Comment From: aclements
I filed a separate proposal for dealing with the problems caused by purego maphash: #74285.
Comment From: cherrymui
Based on the discussion above, it seems still unclear what the meaning of purego people expect, and how the tag would be used. Sometimes it is meant for other (non-gc) implementations of the Go distribution (note that a non-gc Go distribution could support cgo and unsafe, e.g. gccgo). Sometimes it might mean "safe"? And sometimes it could mean "portable Go" as @rolandshoemaker mentioned above.
In the standard library, besides hash/maphash, the purego tag is used in crypto packages mostly to provide a generic fallback, to support platforms that don't have the assembly implementation. According to @rolandshoemaker , it is unclear how/whether the tag is used on a platform that does have assembly support, in which case the GOARCH build tag would just do the same thing.

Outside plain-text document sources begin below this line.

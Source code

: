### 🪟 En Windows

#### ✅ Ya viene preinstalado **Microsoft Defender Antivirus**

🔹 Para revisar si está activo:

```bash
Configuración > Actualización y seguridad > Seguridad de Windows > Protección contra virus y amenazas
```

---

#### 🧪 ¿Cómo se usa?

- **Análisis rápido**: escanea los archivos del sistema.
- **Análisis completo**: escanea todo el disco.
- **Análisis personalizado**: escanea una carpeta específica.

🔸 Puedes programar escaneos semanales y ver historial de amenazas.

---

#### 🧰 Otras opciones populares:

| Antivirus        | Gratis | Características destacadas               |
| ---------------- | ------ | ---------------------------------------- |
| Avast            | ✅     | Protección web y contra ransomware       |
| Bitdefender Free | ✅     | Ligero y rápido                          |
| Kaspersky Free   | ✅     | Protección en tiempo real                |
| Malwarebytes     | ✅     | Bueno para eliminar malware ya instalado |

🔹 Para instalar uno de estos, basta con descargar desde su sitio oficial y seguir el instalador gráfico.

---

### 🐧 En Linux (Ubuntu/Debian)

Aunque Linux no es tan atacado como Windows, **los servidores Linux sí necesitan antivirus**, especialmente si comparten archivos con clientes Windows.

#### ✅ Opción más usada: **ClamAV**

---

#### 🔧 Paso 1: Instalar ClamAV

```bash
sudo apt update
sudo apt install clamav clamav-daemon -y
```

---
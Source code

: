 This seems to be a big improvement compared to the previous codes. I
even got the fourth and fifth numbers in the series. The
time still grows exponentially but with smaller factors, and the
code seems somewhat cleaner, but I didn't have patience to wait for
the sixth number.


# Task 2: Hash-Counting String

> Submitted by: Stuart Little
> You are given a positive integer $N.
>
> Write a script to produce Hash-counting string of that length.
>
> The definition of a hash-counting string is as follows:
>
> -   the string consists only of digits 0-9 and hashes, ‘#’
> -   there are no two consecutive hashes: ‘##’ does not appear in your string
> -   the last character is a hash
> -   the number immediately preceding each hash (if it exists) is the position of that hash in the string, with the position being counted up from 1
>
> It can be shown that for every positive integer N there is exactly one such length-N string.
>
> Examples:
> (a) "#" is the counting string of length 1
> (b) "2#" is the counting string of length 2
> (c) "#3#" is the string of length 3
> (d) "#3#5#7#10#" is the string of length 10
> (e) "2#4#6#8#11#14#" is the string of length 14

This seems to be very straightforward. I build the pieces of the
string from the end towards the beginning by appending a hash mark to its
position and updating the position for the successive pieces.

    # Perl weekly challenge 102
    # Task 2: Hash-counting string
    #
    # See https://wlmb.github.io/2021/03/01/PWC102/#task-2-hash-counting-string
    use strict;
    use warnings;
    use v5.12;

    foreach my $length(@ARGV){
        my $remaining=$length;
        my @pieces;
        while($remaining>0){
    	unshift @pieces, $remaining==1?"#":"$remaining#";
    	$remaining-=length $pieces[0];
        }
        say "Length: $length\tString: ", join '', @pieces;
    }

Could someone who actively uses the purego tag in their code comments on what the intention is? Thanks.
Comment From: FiloSottile
The systematic use of purego in crypto is for two purposes: TinyGo (who previously unnecessarily had a number of crypto packages marked as broken), and testing generic fallbacks on dev machines (which are always arm64 or amd64 which generally has assembly).